(WORK ORDER) Search the listing for the word "synthetics" and say how many lines have it, nothing besides.

(ENTRIES SUPPLIED)
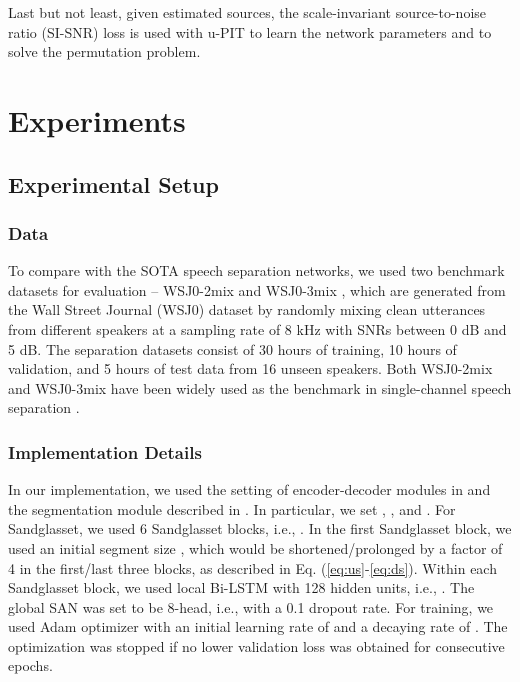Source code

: \documentclass{article}
\begin{document}
Last but not least, given  estimated sources, the scale-invariant source-to-noise ratio (SI-SNR) loss \cite{luo2018tasnet} is used with u-PIT \cite{yu2017permutation} to learn the network parameters and to solve the permutation problem.

\section{Experiments}
\label{sec:4}
\subsection{Experimental Setup}
\subsubsection{Data}
To compare with the SOTA speech separation networks, we used two benchmark datasets for evaluation -- WSJ0-2mix and WSJ0-3mix \cite{hershey2016deep}, which are generated from the Wall Street
Journal (WSJ0) \cite{garofalocontinuous} dataset by randomly mixing clean utterances from different speakers at a sampling rate of 8 kHz with SNRs between 0 dB and 5 dB. The separation datasets consist of 30 hours of training, 10 hours of validation, and 5 hours of test data from 16 unseen speakers. Both WSJ0-2mix and WSJ0-3mix have been widely used as the benchmark in single-channel speech separation \cite{luo2019dual, liu2019divide, luo2018tasnet, luo2019conv, wang2018end, zhang2020furcanext, lam2020mixup}. 

\subsubsection{Implementation Details}
In our implementation, we used the setting of encoder-decoder modules in \cite{luo2018tasnet, luo2019conv} and the segmentation module described in \cite{luo2019dual}. In particular, we set , , and . For Sandglasset, we used 6 Sandglasset blocks, i.e., . In the first Sandglasset block, we used an initial segment size , which would be shortened/prolonged by a factor of 4 in the first/last three blocks, as described in Eq. (\ref{eq:us}-\ref{eq:ds}). Within each Sandglasset block, we used local Bi-LSTM with 128 hidden units, i.e., . The global SAN was set to be 8-head, i.e.,  with a 0.1 dropout rate. For training, we used Adam \cite{kingma2014adam} optimizer with an initial learning rate of  and a decaying rate of . The optimization was stopped if no lower validation loss was obtained for  consecutive epochs.
\end{document}
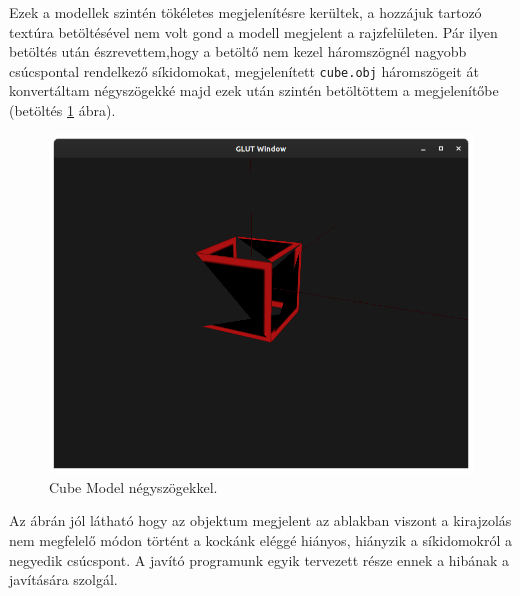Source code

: Ezek a modellek szintén tökéletes megjelenítésre kerültek, a hozzájuk tartozó textúra betöltésével nem volt gond a modell megjelent a rajzfelületen.
\newpage
Pár ilyen betöltés után észrevettem,hogy a betöltő nem kezel háromszögnél nagyobb csúcspontal rendelkező síkidomokat,   megjelenített \texttt{cube.obj} háromszögeit át konvertáltam négyszögekké majd ezek után szintén betöltöttem a megjelenítőbe (betöltés \ref{fig:model2} ábra).
\bigskip
\begin{figure}[h]
\centering
\includegraphics[width=\textwidth]{images/Model_quads.png}
\caption{Cube Model négyszögekkel.}
\label{fig:model2}
\end{figure}
\bigskip

Az ábrán jól látható hogy az objektum megjelent az ablakban viszont a kirajzolás nem megfelelő módon történt a kockánk eléggé hiányos, hiányzik a síkidomokról a negyedik csúcspont. A javító programunk egyik tervezett része ennek a hibának a javítására szolgál.
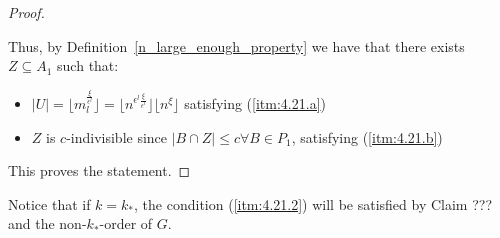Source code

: \begin{proof}
\begin{itemize}
            \end{itemize}
            Thus, by Definition~\ref{n_large_enough_property} we have that there exists $Z \subseteq A_1$ such that:
            \begin{itemize}
                \item $|U| = \lfloor m_l^{\frac{\xi}{\epsilon^l}} \rfloor = \lfloor n^{\epsilon^l \frac{\xi}{\epsilon^l}} \rfloor
                    \lfloor n^\xi \rfloor$ satisfying (\ref{itm:4.21.a})
                \item $Z$ is $c$-indivisible since $|B \cap Z| \leq c \forall B \in P_1$, satisfying (\ref{itm:4.21.b})
            \end{itemize}
            This proves the statement.
        \end{proof}

    \lemma[Remark 4.22]\label{k_asterisk_enough_for_k}
    Notice that if $k = k_*$, the condition (\ref{itm:4.21.2}) will be satisfied by Claim ??? %
        and the non-$k_*$-order of $G$.

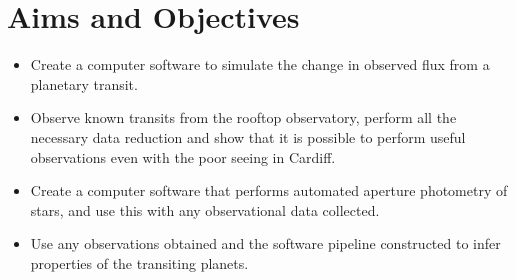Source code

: \section{Aims and Objectives}
\begin{itemize}
\item Create a computer software to simulate the change in observed flux from a planetary transit.
\item Observe known transits from the rooftop observatory, perform all the necessary data reduction and show that it is possible to perform useful observations even with the poor seeing in Cardiff.
\item Create a computer software that performs automated aperture photometry of stars, and use this with any observational data collected.
\item Use any observations obtained and the software pipeline constructed to infer properties of the transiting planets.
\end{itemize}
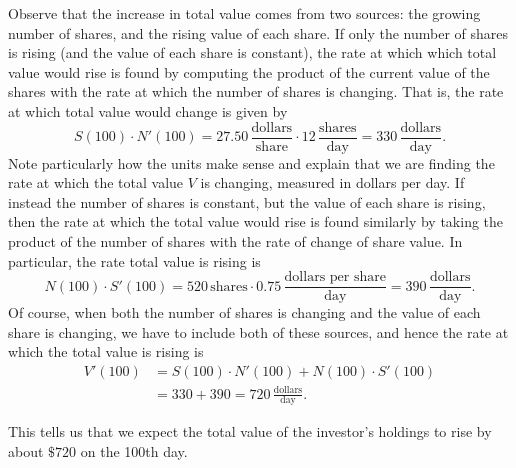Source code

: Observe that the increase in total value comes from two sources: the growing number of shares, and the rising value of each share.  If only the number of shares is rising (and the value of each share is constant), the rate at which which total value would rise is found by computing the product of the current value of the shares with the rate at which the number of shares is changing.  That is, the rate at which total value would change is given by \small
\[ S(100) \cdot N'(100) = 27.50 \, \frac{\mbox{dollars}}{\mbox{share}} \cdot 12 \, \frac{\mbox{shares}}{\mbox{day}} = 330 \, \frac{\mbox{dollars}}{\mbox{day}}.\] \normalsize
Note particularly how the units make sense and explain that we are finding the rate at which the total value $V$ is changing, measured in dollars per day.  If instead the number of shares is constant, but the value of each share is rising, then the rate at which the total value would rise is found similarly by taking the product of the number of shares with the rate of change of share value.  In particular, the rate total value is rising is \small
\[ N(100) \cdot S'(100) = 520 \, \mbox{shares} \cdot 0.75 \, \frac{\mbox{dollars per share}}{\mbox{day}} = 390 \, \frac{\mbox{dollars}}{\mbox{day}}. \] \normalsize
Of course, when both the number of shares is changing and the value of each share is changing, we have to include both of these sources, and hence the rate at which the total value is rising is \small
\begin{align*}
V'(100) & = S(100) \cdot N'(100) + N(100) \cdot S'(100) \\
& = 330 + 390 = 720 \, \frac{\mbox{dollars}}{\mbox{day}}.
\end{align*}\normalsize

This tells us that we expect the total value of the investor's holdings to rise by about $\$720$ on the 100th day.

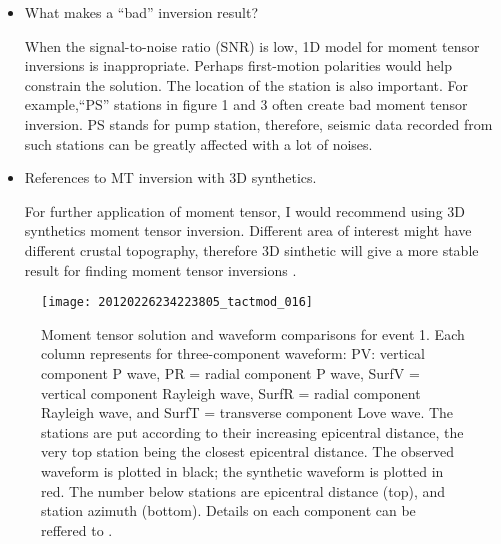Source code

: \documentclass[11pt,titlepage,fleqn]{article}
\begin{document}
\begin{itemize}
\item What makes a ``bad'' inversion result? 

When the signal-to-noise ratio (SNR) is low, 1D model for moment tensor inversions is inappropriate. Perhaps first-motion polarities would help constrain the solution. The location of the station is also important. For example,``PS'' stations in figure 1 and 3 often create bad moment tensor inversion. PS stands for pump station, therefore, seismic data recorded from such stations can be greatly affected with a lot of noises.  

\item References to MT inversion with 3D synthetics.

For further application of moment tensor, I would recommend using 3D synthetics moment tensor inversion. Different area of interest might have  different crustal topography, therefore 3D sinthetic will give a more stable result for finding moment tensor inversions \citep{QLiu2004,ELee2011,CovelloneSavage2012}.
\end{itemize}










\begin{spacing}{1.0}


\end{spacing}


\clearpage\pagebreak



\begin{figure}
\centering
\texttt{[image: 20120226234223805\_tactmod\_016]}
\caption[Moment tensor solution for event 1 (shallow event)]
{{
Moment tensor solution and waveform comparisons for event 1. Each column represents for three-component waveform: PV: vertical component P wave, PR = radial component P wave, SurfV = vertical component Rayleigh wave, SurfR = radial component Rayleigh wave, and SurfT = transverse component Love wave. The stations are put according to their increasing epicentral distance, the very top station being the closest epicentral distance. The observed waveform is plotted in black; the synthetic waveform is plotted in red. The number below stations are epicentral distance (top), and station azimuth (bottom). Details on each component can be reffered to \citet{SilwalTape2016}.
\label{fig:20120226234223805}
}}
\end{figure} 
\end{document}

(RESPONSE TO THIS EXERCISE) 2